▸ **Record set**:
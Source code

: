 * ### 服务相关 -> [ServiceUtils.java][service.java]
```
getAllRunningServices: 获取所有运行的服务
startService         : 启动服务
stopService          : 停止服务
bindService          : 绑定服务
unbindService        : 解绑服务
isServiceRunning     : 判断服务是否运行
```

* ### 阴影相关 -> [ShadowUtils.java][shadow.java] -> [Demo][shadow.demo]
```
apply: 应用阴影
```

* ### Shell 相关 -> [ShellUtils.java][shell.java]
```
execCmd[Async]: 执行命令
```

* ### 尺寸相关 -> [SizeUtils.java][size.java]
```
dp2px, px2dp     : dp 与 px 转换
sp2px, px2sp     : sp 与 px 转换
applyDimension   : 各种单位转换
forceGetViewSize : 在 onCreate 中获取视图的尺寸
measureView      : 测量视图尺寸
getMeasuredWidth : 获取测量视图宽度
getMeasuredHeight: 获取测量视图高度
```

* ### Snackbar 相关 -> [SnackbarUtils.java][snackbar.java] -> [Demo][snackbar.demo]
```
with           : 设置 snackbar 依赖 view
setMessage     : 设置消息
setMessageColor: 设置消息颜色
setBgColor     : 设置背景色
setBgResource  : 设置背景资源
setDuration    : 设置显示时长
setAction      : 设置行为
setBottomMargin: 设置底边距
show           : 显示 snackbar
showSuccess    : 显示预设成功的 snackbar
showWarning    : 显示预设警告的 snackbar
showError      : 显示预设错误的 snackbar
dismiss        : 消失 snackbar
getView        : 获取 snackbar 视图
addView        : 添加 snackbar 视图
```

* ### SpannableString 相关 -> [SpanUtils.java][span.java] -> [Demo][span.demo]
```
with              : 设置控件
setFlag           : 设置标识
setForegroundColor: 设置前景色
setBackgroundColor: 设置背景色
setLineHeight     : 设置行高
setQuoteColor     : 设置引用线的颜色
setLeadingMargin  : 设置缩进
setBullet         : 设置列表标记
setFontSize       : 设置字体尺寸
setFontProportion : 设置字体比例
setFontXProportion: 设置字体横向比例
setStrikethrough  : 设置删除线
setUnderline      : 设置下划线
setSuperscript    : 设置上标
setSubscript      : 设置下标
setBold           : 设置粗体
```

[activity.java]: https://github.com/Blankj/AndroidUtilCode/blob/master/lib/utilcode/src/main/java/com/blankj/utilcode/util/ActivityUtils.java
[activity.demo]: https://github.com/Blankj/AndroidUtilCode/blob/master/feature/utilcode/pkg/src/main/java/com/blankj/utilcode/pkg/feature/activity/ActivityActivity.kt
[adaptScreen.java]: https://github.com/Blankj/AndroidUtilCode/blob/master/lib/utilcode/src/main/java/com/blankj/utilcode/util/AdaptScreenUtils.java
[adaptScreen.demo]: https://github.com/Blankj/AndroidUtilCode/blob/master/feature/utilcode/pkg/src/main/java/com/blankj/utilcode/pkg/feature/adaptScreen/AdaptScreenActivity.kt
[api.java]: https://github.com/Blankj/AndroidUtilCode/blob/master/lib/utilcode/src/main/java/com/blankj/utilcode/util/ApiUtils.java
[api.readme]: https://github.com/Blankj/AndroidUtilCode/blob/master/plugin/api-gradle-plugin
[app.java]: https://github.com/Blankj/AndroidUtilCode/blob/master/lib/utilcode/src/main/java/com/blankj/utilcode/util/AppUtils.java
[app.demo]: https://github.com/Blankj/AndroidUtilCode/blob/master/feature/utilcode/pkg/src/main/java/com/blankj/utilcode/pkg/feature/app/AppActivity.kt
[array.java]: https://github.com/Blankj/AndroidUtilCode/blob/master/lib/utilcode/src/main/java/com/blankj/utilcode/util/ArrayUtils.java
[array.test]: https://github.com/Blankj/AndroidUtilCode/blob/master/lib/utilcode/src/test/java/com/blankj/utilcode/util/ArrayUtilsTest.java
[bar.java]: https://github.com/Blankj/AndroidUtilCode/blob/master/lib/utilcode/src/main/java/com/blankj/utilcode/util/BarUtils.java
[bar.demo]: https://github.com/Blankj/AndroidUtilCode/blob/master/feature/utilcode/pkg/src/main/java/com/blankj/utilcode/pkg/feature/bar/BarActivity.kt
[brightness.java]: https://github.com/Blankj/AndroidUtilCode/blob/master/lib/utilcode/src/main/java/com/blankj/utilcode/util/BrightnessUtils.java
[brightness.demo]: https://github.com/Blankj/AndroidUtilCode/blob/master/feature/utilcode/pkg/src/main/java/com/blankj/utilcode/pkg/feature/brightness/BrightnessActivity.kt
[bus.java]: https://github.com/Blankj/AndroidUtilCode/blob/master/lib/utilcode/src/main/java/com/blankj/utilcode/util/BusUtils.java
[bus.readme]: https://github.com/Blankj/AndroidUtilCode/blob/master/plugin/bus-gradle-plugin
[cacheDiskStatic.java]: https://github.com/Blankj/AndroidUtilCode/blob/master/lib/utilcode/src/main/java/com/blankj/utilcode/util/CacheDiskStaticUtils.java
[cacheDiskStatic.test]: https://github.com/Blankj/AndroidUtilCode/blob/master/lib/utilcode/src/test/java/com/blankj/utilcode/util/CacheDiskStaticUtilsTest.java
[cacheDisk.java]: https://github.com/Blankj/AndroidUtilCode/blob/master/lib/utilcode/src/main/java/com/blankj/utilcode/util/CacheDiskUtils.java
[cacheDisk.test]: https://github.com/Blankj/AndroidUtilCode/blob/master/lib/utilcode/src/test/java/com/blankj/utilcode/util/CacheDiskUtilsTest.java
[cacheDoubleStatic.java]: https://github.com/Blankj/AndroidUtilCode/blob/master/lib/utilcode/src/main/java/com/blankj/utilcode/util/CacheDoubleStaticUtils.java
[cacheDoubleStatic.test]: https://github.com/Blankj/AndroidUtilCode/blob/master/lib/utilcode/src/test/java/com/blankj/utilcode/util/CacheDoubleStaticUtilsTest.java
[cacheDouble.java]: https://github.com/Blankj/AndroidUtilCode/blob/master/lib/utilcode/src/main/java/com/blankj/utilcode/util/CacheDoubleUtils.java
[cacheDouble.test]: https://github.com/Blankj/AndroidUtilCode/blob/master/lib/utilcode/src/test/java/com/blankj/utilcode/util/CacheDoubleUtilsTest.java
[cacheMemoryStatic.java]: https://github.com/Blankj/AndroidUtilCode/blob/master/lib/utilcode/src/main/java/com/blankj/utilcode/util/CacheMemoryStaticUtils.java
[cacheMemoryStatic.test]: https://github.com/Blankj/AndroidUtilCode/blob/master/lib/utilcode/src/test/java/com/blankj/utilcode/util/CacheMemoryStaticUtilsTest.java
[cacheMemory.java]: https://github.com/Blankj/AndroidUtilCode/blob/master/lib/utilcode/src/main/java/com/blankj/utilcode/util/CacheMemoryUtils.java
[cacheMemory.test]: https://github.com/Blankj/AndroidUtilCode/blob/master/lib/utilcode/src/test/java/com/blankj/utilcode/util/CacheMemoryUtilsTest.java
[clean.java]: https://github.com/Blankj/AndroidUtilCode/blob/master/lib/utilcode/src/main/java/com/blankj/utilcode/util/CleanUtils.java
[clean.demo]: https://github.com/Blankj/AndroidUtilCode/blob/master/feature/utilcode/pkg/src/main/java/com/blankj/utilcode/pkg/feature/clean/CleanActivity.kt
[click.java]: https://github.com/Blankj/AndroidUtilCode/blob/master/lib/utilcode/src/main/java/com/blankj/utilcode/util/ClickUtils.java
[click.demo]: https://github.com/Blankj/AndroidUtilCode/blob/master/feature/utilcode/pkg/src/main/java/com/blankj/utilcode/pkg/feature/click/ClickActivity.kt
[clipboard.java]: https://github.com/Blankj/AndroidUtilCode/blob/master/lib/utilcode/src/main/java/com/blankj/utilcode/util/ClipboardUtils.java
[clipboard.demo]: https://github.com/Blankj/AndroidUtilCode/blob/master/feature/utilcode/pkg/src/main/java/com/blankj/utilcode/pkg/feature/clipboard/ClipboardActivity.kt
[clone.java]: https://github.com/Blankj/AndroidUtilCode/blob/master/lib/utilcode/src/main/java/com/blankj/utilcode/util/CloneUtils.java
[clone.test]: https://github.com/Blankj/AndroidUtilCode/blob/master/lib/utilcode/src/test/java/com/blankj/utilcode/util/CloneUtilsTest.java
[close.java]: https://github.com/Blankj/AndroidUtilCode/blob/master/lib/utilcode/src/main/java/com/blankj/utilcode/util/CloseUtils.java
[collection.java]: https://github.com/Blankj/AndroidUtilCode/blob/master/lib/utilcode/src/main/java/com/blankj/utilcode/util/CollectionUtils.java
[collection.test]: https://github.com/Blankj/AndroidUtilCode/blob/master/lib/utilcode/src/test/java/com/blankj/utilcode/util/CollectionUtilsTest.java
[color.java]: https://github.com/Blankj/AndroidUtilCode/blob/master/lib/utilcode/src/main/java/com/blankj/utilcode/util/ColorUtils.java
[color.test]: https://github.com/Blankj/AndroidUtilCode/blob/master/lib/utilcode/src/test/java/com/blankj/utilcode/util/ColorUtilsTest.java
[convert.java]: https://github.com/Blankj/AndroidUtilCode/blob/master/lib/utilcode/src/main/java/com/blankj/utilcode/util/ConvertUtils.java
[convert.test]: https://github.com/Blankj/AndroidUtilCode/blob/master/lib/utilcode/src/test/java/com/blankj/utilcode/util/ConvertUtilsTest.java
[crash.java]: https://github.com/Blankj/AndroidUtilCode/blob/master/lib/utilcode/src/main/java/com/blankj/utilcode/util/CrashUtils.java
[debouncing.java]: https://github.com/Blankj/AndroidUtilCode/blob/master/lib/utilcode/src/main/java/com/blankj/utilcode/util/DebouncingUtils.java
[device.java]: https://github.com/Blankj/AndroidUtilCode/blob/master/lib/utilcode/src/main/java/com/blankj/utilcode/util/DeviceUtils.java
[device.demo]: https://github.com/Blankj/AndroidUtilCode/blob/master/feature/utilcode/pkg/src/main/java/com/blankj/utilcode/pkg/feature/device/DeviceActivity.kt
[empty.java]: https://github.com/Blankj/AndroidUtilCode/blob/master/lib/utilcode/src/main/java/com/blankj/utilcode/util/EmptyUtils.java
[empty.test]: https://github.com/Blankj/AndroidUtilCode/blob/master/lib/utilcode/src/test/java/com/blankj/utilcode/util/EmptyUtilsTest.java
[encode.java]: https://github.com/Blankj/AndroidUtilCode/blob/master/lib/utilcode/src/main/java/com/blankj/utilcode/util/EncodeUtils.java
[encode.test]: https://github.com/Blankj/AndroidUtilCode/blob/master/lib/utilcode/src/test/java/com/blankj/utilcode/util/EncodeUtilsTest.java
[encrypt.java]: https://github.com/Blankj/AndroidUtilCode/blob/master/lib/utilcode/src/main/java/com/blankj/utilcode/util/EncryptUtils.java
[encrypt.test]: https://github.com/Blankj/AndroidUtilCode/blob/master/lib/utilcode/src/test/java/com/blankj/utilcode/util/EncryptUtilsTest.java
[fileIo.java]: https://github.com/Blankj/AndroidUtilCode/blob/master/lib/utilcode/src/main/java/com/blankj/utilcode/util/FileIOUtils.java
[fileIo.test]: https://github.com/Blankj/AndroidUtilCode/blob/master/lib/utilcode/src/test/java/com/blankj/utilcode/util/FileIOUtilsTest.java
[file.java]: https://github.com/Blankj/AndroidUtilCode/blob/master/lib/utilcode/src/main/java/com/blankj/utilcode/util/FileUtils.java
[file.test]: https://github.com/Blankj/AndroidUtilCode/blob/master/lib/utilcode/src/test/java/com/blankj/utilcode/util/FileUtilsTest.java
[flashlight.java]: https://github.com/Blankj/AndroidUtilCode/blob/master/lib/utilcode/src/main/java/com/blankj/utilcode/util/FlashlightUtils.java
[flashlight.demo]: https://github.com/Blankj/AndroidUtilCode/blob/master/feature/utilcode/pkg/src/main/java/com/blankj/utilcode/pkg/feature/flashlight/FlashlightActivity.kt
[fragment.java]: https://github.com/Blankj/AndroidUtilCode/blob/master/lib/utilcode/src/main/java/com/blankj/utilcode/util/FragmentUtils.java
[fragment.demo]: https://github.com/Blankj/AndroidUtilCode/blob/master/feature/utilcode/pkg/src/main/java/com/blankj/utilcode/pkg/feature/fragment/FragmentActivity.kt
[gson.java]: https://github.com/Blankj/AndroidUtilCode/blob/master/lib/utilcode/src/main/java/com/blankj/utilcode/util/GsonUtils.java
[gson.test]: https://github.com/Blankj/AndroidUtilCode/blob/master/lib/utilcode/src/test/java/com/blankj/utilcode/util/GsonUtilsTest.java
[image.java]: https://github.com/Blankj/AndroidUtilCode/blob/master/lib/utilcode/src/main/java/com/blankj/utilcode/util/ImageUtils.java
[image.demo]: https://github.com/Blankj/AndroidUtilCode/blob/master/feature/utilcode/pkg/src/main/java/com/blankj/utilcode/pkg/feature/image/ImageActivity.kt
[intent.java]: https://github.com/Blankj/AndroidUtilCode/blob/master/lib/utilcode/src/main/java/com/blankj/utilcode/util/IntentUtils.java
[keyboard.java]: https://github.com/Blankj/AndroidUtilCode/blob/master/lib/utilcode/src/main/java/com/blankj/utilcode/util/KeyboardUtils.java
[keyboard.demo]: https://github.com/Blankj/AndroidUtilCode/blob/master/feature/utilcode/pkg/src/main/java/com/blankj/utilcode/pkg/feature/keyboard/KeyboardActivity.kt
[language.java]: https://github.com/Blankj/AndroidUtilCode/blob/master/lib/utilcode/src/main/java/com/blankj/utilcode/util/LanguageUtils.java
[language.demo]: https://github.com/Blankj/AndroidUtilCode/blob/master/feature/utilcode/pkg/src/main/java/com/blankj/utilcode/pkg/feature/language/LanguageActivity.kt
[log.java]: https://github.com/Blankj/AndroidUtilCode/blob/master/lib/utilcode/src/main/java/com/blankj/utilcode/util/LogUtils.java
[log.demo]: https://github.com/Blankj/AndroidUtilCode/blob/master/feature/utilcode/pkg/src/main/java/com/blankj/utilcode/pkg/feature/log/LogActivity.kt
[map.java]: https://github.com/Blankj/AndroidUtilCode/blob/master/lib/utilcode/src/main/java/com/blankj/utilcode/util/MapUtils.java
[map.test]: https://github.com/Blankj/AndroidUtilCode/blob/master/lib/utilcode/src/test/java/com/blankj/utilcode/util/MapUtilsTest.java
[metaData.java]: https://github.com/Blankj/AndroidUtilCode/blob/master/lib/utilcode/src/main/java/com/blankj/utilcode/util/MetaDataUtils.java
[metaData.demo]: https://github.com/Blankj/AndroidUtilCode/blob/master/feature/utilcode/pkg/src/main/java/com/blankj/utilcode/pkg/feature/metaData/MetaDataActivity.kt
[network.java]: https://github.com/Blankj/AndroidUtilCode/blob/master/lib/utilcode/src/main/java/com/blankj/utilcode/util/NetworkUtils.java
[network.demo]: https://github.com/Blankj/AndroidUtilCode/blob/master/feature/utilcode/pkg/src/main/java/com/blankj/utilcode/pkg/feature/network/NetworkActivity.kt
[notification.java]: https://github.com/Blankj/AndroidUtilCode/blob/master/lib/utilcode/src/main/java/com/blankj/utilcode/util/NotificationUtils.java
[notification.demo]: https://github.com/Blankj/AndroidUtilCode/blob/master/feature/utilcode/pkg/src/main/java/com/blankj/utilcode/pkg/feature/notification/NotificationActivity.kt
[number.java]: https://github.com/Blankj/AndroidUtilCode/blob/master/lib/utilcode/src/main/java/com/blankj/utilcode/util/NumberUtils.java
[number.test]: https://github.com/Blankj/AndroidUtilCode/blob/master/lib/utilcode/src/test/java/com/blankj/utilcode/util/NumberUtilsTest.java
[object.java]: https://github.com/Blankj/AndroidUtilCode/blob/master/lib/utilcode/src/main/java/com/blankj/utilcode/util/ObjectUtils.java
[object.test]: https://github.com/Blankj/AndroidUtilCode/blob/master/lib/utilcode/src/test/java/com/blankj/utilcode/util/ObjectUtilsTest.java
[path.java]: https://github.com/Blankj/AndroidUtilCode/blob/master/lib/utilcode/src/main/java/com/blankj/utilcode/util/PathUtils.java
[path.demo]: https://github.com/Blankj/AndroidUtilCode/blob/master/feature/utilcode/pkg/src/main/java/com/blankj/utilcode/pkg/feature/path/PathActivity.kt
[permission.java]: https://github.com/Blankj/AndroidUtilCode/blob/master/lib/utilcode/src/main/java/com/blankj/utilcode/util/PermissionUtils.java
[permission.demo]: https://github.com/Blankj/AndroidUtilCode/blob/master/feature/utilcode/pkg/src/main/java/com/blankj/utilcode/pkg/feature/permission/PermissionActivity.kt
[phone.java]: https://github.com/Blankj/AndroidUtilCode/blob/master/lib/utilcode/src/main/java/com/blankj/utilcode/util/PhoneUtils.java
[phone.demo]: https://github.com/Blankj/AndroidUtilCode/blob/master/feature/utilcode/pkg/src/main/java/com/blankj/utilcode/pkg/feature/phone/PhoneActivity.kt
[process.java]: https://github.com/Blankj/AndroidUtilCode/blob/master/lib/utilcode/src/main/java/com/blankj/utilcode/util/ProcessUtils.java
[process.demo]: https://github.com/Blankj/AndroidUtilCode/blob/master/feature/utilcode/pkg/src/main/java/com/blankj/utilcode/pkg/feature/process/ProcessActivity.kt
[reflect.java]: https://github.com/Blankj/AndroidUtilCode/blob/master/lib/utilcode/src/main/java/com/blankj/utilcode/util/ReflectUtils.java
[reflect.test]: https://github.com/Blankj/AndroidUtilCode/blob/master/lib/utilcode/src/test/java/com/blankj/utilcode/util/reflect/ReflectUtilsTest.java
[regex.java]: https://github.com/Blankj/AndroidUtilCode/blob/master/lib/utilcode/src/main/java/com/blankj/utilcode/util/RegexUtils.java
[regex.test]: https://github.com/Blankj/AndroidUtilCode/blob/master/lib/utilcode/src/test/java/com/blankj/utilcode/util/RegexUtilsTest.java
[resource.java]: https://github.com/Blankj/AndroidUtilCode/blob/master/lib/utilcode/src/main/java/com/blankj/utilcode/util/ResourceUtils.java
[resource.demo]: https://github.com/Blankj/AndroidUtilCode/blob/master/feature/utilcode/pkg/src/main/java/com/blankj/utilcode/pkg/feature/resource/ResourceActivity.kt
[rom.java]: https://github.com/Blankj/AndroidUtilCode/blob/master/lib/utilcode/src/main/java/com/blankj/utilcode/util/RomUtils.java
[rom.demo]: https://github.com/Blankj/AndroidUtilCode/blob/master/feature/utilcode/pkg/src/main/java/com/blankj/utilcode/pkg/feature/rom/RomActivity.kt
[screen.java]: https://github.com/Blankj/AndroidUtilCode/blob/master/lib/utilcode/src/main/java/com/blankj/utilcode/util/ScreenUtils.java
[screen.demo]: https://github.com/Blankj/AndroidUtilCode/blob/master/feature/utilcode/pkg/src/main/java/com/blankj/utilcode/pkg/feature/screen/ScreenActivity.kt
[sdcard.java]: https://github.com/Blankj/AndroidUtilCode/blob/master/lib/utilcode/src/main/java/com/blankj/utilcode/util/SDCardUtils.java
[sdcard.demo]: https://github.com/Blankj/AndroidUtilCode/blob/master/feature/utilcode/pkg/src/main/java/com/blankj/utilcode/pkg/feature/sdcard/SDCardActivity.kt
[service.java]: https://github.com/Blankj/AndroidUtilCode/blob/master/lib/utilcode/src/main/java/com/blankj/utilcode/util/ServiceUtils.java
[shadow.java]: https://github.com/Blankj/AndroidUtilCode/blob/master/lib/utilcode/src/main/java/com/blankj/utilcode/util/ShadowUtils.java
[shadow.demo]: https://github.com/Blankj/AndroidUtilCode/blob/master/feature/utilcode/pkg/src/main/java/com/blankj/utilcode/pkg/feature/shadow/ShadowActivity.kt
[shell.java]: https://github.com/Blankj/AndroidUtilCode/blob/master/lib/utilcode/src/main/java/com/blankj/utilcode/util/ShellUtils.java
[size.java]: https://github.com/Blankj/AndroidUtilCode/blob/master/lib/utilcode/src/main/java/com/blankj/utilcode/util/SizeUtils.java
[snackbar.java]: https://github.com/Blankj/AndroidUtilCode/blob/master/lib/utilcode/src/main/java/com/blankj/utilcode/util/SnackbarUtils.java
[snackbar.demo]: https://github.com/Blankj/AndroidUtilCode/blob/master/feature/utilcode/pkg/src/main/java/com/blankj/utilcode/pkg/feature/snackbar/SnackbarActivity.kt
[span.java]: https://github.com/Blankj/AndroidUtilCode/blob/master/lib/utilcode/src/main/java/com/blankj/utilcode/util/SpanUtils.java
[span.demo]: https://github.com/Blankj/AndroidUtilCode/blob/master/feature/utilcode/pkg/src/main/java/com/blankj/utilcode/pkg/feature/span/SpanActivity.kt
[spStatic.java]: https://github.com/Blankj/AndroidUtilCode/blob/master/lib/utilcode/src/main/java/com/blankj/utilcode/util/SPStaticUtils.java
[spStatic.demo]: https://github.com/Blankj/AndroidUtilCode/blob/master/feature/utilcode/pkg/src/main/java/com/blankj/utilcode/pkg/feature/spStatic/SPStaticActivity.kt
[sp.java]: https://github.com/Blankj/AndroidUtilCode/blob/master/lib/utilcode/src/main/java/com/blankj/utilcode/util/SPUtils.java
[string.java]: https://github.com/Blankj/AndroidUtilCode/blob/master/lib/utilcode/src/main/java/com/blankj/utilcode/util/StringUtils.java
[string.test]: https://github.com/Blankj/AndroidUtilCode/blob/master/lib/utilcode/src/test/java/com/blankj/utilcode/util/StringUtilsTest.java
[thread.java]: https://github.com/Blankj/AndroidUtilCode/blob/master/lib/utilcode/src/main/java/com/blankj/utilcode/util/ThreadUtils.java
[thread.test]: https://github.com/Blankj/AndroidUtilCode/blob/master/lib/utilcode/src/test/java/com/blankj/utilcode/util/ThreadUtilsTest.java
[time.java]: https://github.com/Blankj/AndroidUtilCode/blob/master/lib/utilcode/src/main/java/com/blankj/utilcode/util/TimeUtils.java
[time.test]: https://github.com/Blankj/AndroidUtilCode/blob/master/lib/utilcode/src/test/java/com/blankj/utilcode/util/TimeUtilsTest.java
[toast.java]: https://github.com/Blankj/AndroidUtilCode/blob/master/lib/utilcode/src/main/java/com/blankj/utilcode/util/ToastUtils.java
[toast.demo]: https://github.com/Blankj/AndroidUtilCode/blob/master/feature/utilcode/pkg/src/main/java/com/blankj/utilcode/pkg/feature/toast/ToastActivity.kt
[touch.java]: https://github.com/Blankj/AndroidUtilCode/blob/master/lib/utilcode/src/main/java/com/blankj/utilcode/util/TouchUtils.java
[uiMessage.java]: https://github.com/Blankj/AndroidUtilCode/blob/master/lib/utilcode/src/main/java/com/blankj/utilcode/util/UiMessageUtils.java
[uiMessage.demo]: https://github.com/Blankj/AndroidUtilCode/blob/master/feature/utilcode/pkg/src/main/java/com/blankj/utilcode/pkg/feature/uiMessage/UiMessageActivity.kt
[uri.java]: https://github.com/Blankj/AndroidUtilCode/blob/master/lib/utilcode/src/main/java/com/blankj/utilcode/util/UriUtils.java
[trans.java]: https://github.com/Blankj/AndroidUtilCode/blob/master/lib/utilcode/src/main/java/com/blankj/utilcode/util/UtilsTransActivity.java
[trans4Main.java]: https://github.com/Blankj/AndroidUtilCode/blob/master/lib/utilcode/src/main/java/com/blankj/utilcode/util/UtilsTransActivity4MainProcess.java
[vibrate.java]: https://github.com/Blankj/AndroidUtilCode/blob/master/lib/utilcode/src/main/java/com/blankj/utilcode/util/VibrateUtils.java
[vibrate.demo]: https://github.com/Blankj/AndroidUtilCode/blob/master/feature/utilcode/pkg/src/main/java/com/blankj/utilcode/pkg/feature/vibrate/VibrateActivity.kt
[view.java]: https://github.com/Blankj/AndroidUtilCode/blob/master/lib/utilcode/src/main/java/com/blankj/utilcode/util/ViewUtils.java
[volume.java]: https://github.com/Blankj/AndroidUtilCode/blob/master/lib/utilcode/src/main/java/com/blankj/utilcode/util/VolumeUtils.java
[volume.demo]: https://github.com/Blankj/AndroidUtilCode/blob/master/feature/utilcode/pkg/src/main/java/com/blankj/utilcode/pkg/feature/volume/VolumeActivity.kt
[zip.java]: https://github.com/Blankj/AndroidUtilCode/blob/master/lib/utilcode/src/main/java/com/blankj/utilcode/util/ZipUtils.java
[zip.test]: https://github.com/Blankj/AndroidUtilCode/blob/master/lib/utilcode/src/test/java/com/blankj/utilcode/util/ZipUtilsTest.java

▸ **Task item**: From the material above, gather all lines that include the string "metaData" and copy them.

▸ **Written answer**:
[metaData.java]: https://github.com/Blankj/AndroidUtilCode/blob/master/lib/utilcode/src/main/java/com/blankj/utilcode/util/MetaDataUtils.java
[metaData.demo]: https://github.com/Blankj/AndroidUtilCode/blob/master/feature/utilcode/pkg/src/main/java/com/blankj/utilcode/pkg/feature/metaData/MetaDataActivity.kt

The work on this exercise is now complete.